Abstract
Background/Aims
The prognosis of pancreatic adenocarcinoma (PAC) is poor. The serum carbohydrate antigen 19-9 (CA 19-9) level has been identified as a prognostic indicator of recurrence and reduced overall survival. The aim of this study was to identify preoperative prognostic factors and to create a prognostic model able to assess the early recurrence risk for patients with resectable PAC.
Methods
A series of 177 patients with PAC treated surgically at the St.
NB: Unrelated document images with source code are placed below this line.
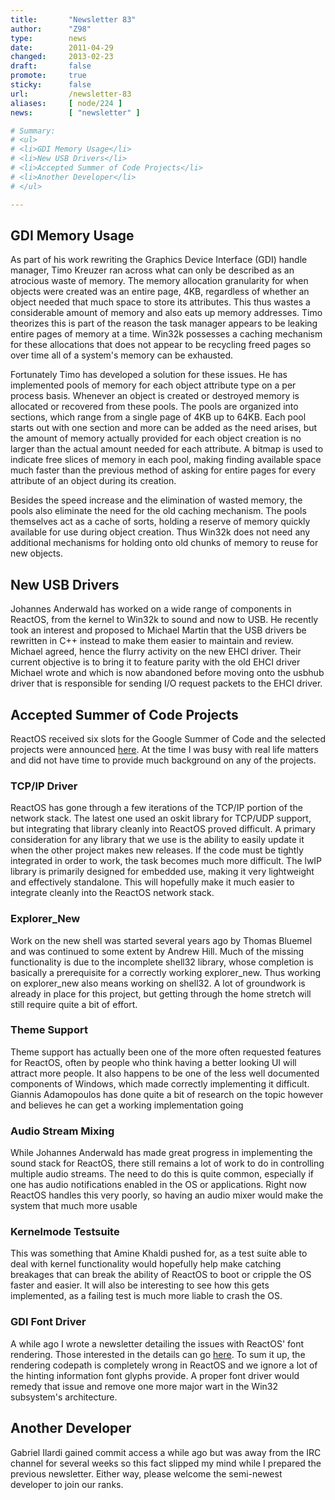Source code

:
 ```yaml
---
title:       "Newsletter 83"
author:      "Z98"
type:        news
date:        2011-04-29
changed:     2013-02-23
draft:       false
promote:     true
sticky:      false
url:         /newsletter-83
aliases:     [ node/224 ]
news:        [ "newsletter" ]

# Summary:
# <ul>
# <li>GDI Memory Usage</li>
# <li>New USB Drivers</li>
# <li>Accepted Summer of Code Projects</li>
# <li>Another Developer</li>
# </ul>

---
```

<h2>GDI Memory Usage</h2>
<p>As part of his work rewriting the Graphics Device Interface (GDI) handle manager, Timo Kreuzer ran across what can only be described as an atrocious waste of memory.  The memory allocation granularity for when objects were created was an entire page, 4KB, regardless of whether an object needed that much space to store its attributes.  This thus wastes a considerable amount of memory and also eats up memory addresses.  Timo theorizes this is part of the reason the task manager appears to be leaking entire pages of memory at a time.  Win32k possesses a caching mechanism for these allocations that does not appear to be recycling freed pages so over time all of a system's memory can be exhausted.</p>
<p>Fortunately Timo has developed a solution for these issues.  He has implemented pools of memory for each object attribute type on a per process basis.  Whenever an object is created or destroyed memory is allocated or recovered from these pools.  The pools are organized into sections, which range from a single page of 4KB up to 64KB.  Each pool starts out with one section and more can be added as the need arises, but the amount of memory actually provided for each object creation is no larger than the actual amount needed for each attribute.  A bitmap is used to indicate free slices of memory in each pool, making finding available space much faster than the previous method of asking for entire pages for every attribute of an object during its creation.</p>
<p>Besides the speed increase and the elimination of wasted memory, the pools also eliminate the need for the old caching mechanism.  The pools themselves act as a cache of sorts, holding a reserve of memory quickly available for use during object creation.  Thus Win32k does not need any additional mechanisms for holding onto old chunks of memory to reuse for new objects.</p>
<h2>New USB Drivers</h2>
<p>Johannes Anderwald has worked on a wide range of components in ReactOS, from the kernel to Win32k to sound and now to USB.  He recently took an interest and proposed to Michael Martin that the USB drivers be rewritten in C++ instead to make them easier to maintain and review.  Michael agreed, hence the flurry activity on the new EHCI driver.  Their current objective is to bring it to feature parity with the old EHCI driver Michael wrote and which is now abandoned before moving onto the usbhub driver that is responsible for sending I/O request packets to the EHCI driver.</p>
<h2>Accepted Summer of Code Projects</h2>
<p>ReactOS received six slots for the Google Summer of Code and the selected projects were announced <a href="../en/news_page_66.html">here</a>.  At the time I was busy with real life matters and did not have time to provide much background on any of the projects.</p>
<h3>TCP/IP Driver</h3>
<p>ReactOS has gone through a few iterations of the TCP/IP portion of the network stack.  The latest one used an oskit library for TCP/UDP support, but integrating that library cleanly into ReactOS proved difficult.  A primary consideration for any library that we use is the ability to easily update it when the other project makes new releases.  If the code must be tightly integrated in order to work, the task becomes much more difficult.  The lwIP library is primarily designed for embedded use, making it very lightweight and effectively standalone.  This will hopefully make it much easier to integrate cleanly into the ReactOS network stack.</p>
<h3>Explorer_New</h3>
<p>Work on the new shell was started several years ago by Thomas Bluemel and was continued to some extent by Andrew Hill.  Much of the missing functionality is due to the incomplete shell32 library, whose completion is basically a prerequisite for a correctly working explorer_new.  Thus working on explorer_new also means working on shell32.  A lot of groundwork is already in place for this project, but getting through the home stretch will still require quite a bit of effort.</p>
<h3>Theme Support</h3>
<p>Theme support has actually been one of the more often requested features for ReactOS, often by people who think having a better looking UI will attract more people.  It also happens to be one of the less well documented components of Windows, which made correctly implementing it difficult.  Giannis Adamopoulos has done quite a bit of research on the topic however and believes he can get a working implementation going</p>
<h3>Audio Stream Mixing</h3>
<p>While Johannes Anderwald has made great progress in implementing the sound stack for ReactOS, there still remains a lot of work to do in controlling multiple audio streams.  The need to do this is quite common, especially if one has audio notifications enabled in the OS or applications.  Right now ReactOS handles this very poorly, so having an audio mixer would make the system that much more usable</p>
<h3>Kernelmode Testsuite</h3>
<p>This was something that Amine Khaldi pushed for, as a test suite able to deal with kernel functionality would hopefully help make catching breakages that can break the ability of ReactOS to boot or cripple the OS faster and easier.  It will also be interesting to see how this gets implemented, as a failing test is much more liable to crash the OS.</p>
<h3>GDI Font Driver</h3>
<p>A while ago I wrote a newsletter detailing the issues with ReactOS' font rendering.  Those interested in the details can go <a href="../en/newsletter_55.html#sec0">here</a>.  To sum it up, the rendering codepath is completely wrong in ReactOS and we ignore a lot of the hinting information font glyphs provide.  A proper font driver would remedy that issue and remove one more major wart in the Win32 subsystem's architecture.</p>
<h2>Another Developer</h2>
<p>Gabriel Ilardi gained commit access a while ago but was away from the IRC channel for several weeks so this fact slipped my mind while I prepared the previous newsletter.  Either way, please welcome the semi-newest developer to join our ranks.</p>
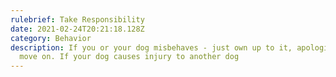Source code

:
 ```yaml
---
rulebrief: Take Responsibility
date: 2021-02-24T20:21:18.128Z
category: Behavior
description: If you or your dog misbehaves - just own up to it, apologize, and
  move on. If your dog causes injury to another dog
---
```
Andrea Hospital of Rome between January 2003 and December 2011 were reviewed retrospectively. Univariate and multivariate analyses were utilized to identify preoperative prognostic indicators.
Results
A preoperative CA 19-9 level >228 U/mL, tumor size >3.1 cm, and the presence of pathological preoperative lymph nodes statistically correlated with early recurrence. Together, these three factors predicted the possibility of an early recurrence with 90.4% accuracy. The combination of these three preoperative conditions was identified as an independent parameter for early recurrence based on multivariate analysis (p=0.0314; hazard ratio, 3.9811; 95% confidence interval, 1.1745 to 15.3245).
Conclusions
PAC patient candidates for surgical resection should undergo an assessment of early recurrence risk to avoid unnecessary and ineffective resection and to identify patients for whom palliative or alternative treatment may be the treatment of choice.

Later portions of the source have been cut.